La question se pose alors de savoir si la destinée est la volonté de Dieu. On peut répondre qu’en un sens, la volonté parfaite de Dieu est ce que perçoit dans sa plénitude celui qui est près de Dieu. S’il n’en était pas ainsi, quel serait le sens de l’indication de l’Evangile :
« Que Ta volonté soit faite sur la terre comme au Ciel »,
Il n’est pas dit en effet : « Ta volonté s’accomplit sur la terre comme elle s’accomplit au Ciel ».
Si cela était, cela appuierait dans le sens de la destinée.

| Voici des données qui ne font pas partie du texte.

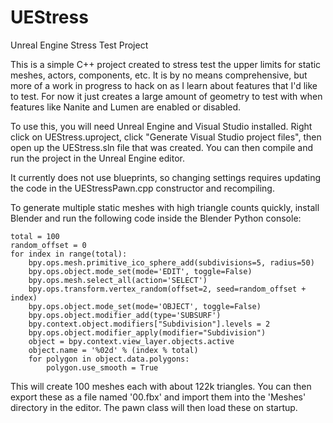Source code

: # UEStress

Unreal Engine Stress Test Project

This is a simple C++ project created to stress test the upper limits for
static meshes, actors, components, etc. It is by no means comprehensive, but
more of a work in progress to hack on as I learn about features that I'd like
to test. For now it just creates a large amount of geometry to test with when
features like Nanite and Lumen are enabled or disabled.

To use this, you will need Unreal Engine and Visual Studio installed. Right
click on UEStress.uproject, click "Generate Visual Studio project files", then
open up the UEStress.sln file that was created. You can then compile and run
the project in the Unreal Engine editor.

It currently does not use blueprints, so changing settings requires updating
the code in the UEStressPawn.cpp constructor and recompiling.

To generate multiple static meshes with high triangle counts quickly, install
Blender and run the following code inside the Blender Python console:

```
total = 100
random_offset = 0
for index in range(total):
    bpy.ops.mesh.primitive_ico_sphere_add(subdivisions=5, radius=50)
    bpy.ops.object.mode_set(mode='EDIT', toggle=False)
    bpy.ops.mesh.select_all(action='SELECT')
    bpy.ops.transform.vertex_random(offset=2, seed=random_offset + index)
    bpy.ops.object.mode_set(mode='OBJECT', toggle=False)
    bpy.ops.object.modifier_add(type='SUBSURF')
    bpy.context.object.modifiers["Subdivision"].levels = 2
    bpy.ops.object.modifier_apply(modifier="Subdivision")
    object = bpy.context.view_layer.objects.active
    object.name = '%02d' % (index % total)
    for polygon in object.data.polygons:
        polygon.use_smooth = True
```

This will create 100 meshes each with about 122k triangles. You can then
export these as a file named '00.fbx' and import them into the 'Meshes'
directory in the editor. The pawn class will then load these on startup.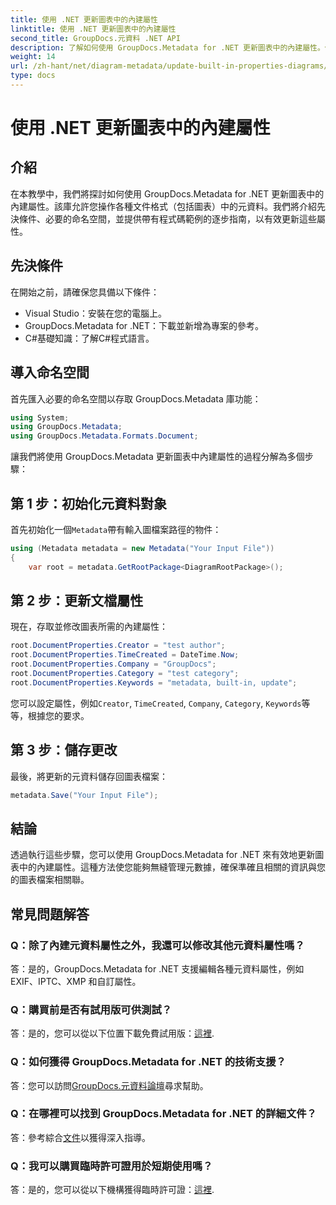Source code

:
 ```yaml
---
title: 使用 .NET 更新圖表中的內建屬性
linktitle: 使用 .NET 更新圖表中的內建屬性
second_title: GroupDocs.元資料 .NET API
description: 了解如何使用 GroupDocs.Metadata for .NET 更新圖表中的內建屬性。使用程式碼範例無縫修改元資料。
weight: 14
url: /zh-hant/net/diagram-metadata/update-built-in-properties-diagrams/
type: docs
---
```

# 使用 .NET 更新圖表中的內建屬性

## 介紹
在本教學中，我們將探討如何使用 GroupDocs.Metadata for .NET 更新圖表中的內建屬性。該庫允許您操作各種文件格式（包括圖表）中的元資料。我們將介紹先決條件、必要的命名空間，並提供帶有程式碼範例的逐步指南，以有效更新這些屬性。

## 先決條件

在開始之前，請確保您具備以下條件：

- Visual Studio：安裝在您的電腦上。
- GroupDocs.Metadata for .NET：下載並新增為專案的參考。
- C#基礎知識：了解C#程式語言。

## 導入命名空間

首先匯入必要的命名空間以存取 GroupDocs.Metadata 庫功能：

```csharp
using System;
using GroupDocs.Metadata;
using GroupDocs.Metadata.Formats.Document;
```

讓我們將使用 GroupDocs.Metadata 更新圖表中內建屬性的過程分解為多個步驟：

## 第 1 步：初始化元資料對象

首先初始化一個`Metadata`帶有輸入圖檔案路徑的物件：

```csharp
using (Metadata metadata = new Metadata("Your Input File"))
{
    var root = metadata.GetRootPackage<DiagramRootPackage>();
```

## 第 2 步：更新文檔屬性

現在，存取並修改圖表所需的內建屬性：

```csharp
root.DocumentProperties.Creator = "test author";
root.DocumentProperties.TimeCreated = DateTime.Now;
root.DocumentProperties.Company = "GroupDocs";
root.DocumentProperties.Category = "test category";
root.DocumentProperties.Keywords = "metadata, built-in, update";
```

您可以設定屬性，例如`Creator`, `TimeCreated`, `Company`, `Category`, `Keywords`等等，根據您的要求。

## 第 3 步：儲存更改

最後，將更新的元資料儲存回圖表檔案：

```csharp
metadata.Save("Your Input File");
```

## 結論

透過執行這些步驟，您可以使用 GroupDocs.Metadata for .NET 來有效地更新圖表中的內建屬性。這種方法使您能夠無縫管理元數據，確保準確且相關的資訊與您的圖表檔案相關聯。


## 常見問題解答

### Q：除了內建元資料屬性之外，我還可以修改其他元資料屬性嗎？
答：是的，GroupDocs.Metadata for .NET 支援編輯各種元資料屬性，例如 EXIF、IPTC、XMP 和自訂屬性。

### Q：購買前是否有試用版可供測試？
答：是的，您可以從以下位置下載免費試用版：[這裡](https://releases.groupdocs.com/).

### Q：如何獲得 GroupDocs.Metadata for .NET 的技術支援？
答：您可以訪問[GroupDocs.元資料論壇](https://forum.groupdocs.com/c/metadata/14)尋求幫助。

### Q：在哪裡可以找到 GroupDocs.Metadata for .NET 的詳細文件？
答：參考綜合[文件](https://tutorials.groupdocs.com/metadata/net/)以獲得深入指導。

### Q：我可以購買臨時許可證用於短期使用嗎？
答：是的，您可以從以下機構獲得臨時許可證：[這裡](https://purchase.groupdocs.com/temporary-license/).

Mais c’est le travail à la fois de la destinée et du libre arbitre de se conjuguer pour accomplir la volonté de Dieu. C’est le libre arbitre et la destinée, les deux ensemble, qui accomplissent la volonté de Dieu. Mais le libre arbitre dans son état parfait, dans son sens le plus élevé.
Un homme organise quelque chose dans sa vie et puis les conditions s’y opposent. Dans ce cas, ou bien la volonté, la volonté de Dieu est dans cet homme, ou bien la volonté est dans les conditions. A la fin, quand une de ces deux forces opposées défaille et que l’autre a la victoire, alors la volonté de Dieu est accomplie.
Il y a un dicton Persan :
« Quand deux cœurs deviennent un seul cœur, ils peuvent déplacer des montagnes ».
La volonté divine
En d’autres termes, quand le vouloir d’une personne et le libre arbitre d’une autre s’unissent, autrement dit sont en harmonie, cela devient alors un phénomène, cela opère comme une sorte de magie. Mais quand ils ne s’unissent pas en harmonie, alors la volonté qui est accomplie n’est pas la volonté de Dieu, c’est la destinée.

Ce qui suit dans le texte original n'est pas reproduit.